Bill Russell’s ‘Complicated’ Legacy Explored in Netflix Docuseries

Bill Russell’s ‘Complicated’ Legacy Explored in Netflix Docuseries

Netflix’s latest sports docuseries, “Bill Russell: Legend,” is sandwiched between its 10-part tennis series, “Break Point,” and its eight-part golf series, “Full Swing,” in a string of non-fiction programming demonstrating the streamer’s commitment to chronicling athletic excellence. Although there have been other docs made about Russell, a Boston Celtics legend who won 11 championships during his career, Netflix is calling this latest nonfiction film about the 6-foot-10-inch center the “definitive documentary.”

In the series, Oscar-nominated documentarian Sam Pollard, who recently spotlighted tennis great Arthur Ashe in “Citizen Ashe,” traces Russell’s groundbreaking career on the court as well as his role as a civil rights pioneer and activist. The doc features interviews with Russell before his death in 2022, personal archival footage and interviews with players including Steph Curry, Chris Paul, Julius Erving, Magic Johnson, Shaquille O’Neal and Kareem Abdul-Jabbar. Variety spoke with Pollard about making another doc about Russell, editing road bumps and the use of narration in the film.

HBO Sports and ESPN have made documentaries either featuring Russell or about Russell. Why make another doc about him?

The difference is that this is Netflix. We did a deeper dive.
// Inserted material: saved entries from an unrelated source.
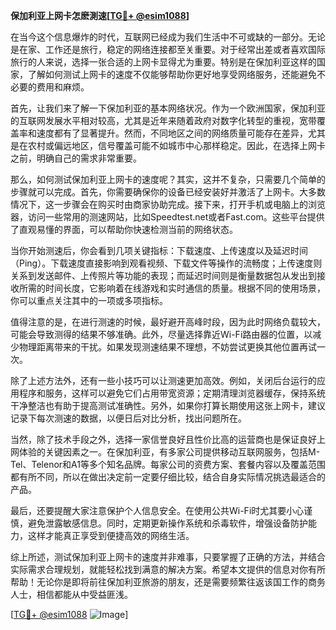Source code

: **保加利亚上网卡怎麽測速[[TG💪+ @esim1088](https://t.me/s/esim1088)]**

在当今这个信息爆炸的时代，互联网已经成为我们生活中不可或缺的一部分。无论是在家、工作还是旅行，稳定的网络连接都至关重要。对于经常出差或者喜欢国际旅行的人来说，选择一张合适的上网卡显得尤为重要。特别是在保加利亚这样的国家，了解如何测试上网卡的速度不仅能够帮助你更好地享受网络服务，还能避免不必要的费用和麻烦。

首先，让我们来了解一下保加利亚的基本网络状况。作为一个欧洲国家，保加利亚的互联网发展水平相对较高，尤其是近年来随着政府对数字化转型的重视，宽带覆盖率和速度都有了显著提升。然而，不同地区之间的网络质量可能存在差异，尤其是在农村或偏远地区，信号覆盖可能不如城市中心那样稳定。因此，在选择上网卡之前，明确自己的需求非常重要。

那么，如何测试保加利亚上网卡的速度呢？其实，这并不复杂，只需要几个简单的步骤就可以完成。首先，你需要确保你的设备已经安装好并激活了上网卡。大多数情况下，这一步骤会在购买时由商家协助完成。接下来，打开手机或电脑上的浏览器，访问一些常用的测速网站，比如Speedtest.net或者Fast.com。这些平台提供了直观易懂的界面，可以帮助你快速检测当前的网络状态。

当你开始测速后，你会看到几项关键指标：下载速度、上传速度以及延迟时间（Ping）。下载速度直接影响到观看视频、下载文件等操作的流畅度；上传速度则关系到发送邮件、上传照片等功能的表现；而延迟时间则是衡量数据包从发出到接收所需的时间长度，它影响着在线游戏和实时通信的质量。根据不同的使用场景，你可以重点关注其中的一项或多项指标。

值得注意的是，在进行测速的时候，最好避开高峰时段，因为此时网络负载较大，可能会导致测得的结果不够准确。此外，尽量选择靠近Wi-Fi路由器的位置，以减少物理距离带来的干扰。如果发现测速结果不理想，不妨尝试更换其他位置再试一次。

除了上述方法外，还有一些小技巧可以让测速更加高效。例如，关闭后台运行的应用程序和服务，这样可以避免它们占用带宽资源；定期清理浏览器缓存，保持系统干净整洁也有助于提高测试准确性。另外，如果你打算长期使用这张上网卡，建议记录下每次测速的数据，以便日后对比分析，找出问题所在。

当然，除了技术手段之外，选择一家信誉良好且性价比高的运营商也是保证良好上网体验的关键因素之一。在保加利亚，有多家公司提供移动互联网服务，包括M-Tel、Telenor和A1等多个知名品牌。每家公司的资费方案、套餐内容以及覆盖范围都有所不同，所以在做出决定前一定要仔细比较，结合自身实际情况挑选最适合的产品。

最后，还要提醒大家注意保护个人信息安全。在使用公共Wi-Fi时尤其要小心谨慎，避免泄露敏感信息。同时，定期更新操作系统和杀毒软件，增强设备防护能力，这样才能真正享受到便捷高效的网络生活。

综上所述，测试保加利亚上网卡的速度并非难事，只要掌握了正确的方法，并结合实际需求合理规划，就能轻松找到满意的解决方案。希望本文提供的信息对你有所帮助！无论你是即将前往保加利亚旅游的朋友，还是需要频繁往返该国工作的商务人士，相信都能从中受益匪浅。

[[TG💪+ @esim1088](https://t.me/s/esim1088) ![Image](https://i.postimg.cc/4NQfJmqS/Snipaste-2025-05-13-00-14-12.png)]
A more complicated dive into this very complicated human. He wasn’t just a basketball player, but a true Black man from my perspective. A man who stood up for his principles. He could also piss people off.

The series details not only Russell’s legacy as a great basketball player, but also his role in the civil rights movement. Was it challenging to weave together those two parts of his life?

Initially, we were trying to figure out if we should start with his early life in Monroe, La., then build to his first years as a Celtic. Then we decided to slip it around and do the backstory of his early life after we introduced the fact that he became a member of the Celtics. We also asked ourselves, how long do we stay in the basketball before we then get back to his off-the-court activities? So, yes. It was a bit of a challenge. I mean, it took a while to edit this one.

Russell played in the 1950s and 1960s when a lot of the basketball television coverage was in black-and-white, without close-ups and, occasionally, not in focus. Did incorporating that footage into the doc also make the edit tricky?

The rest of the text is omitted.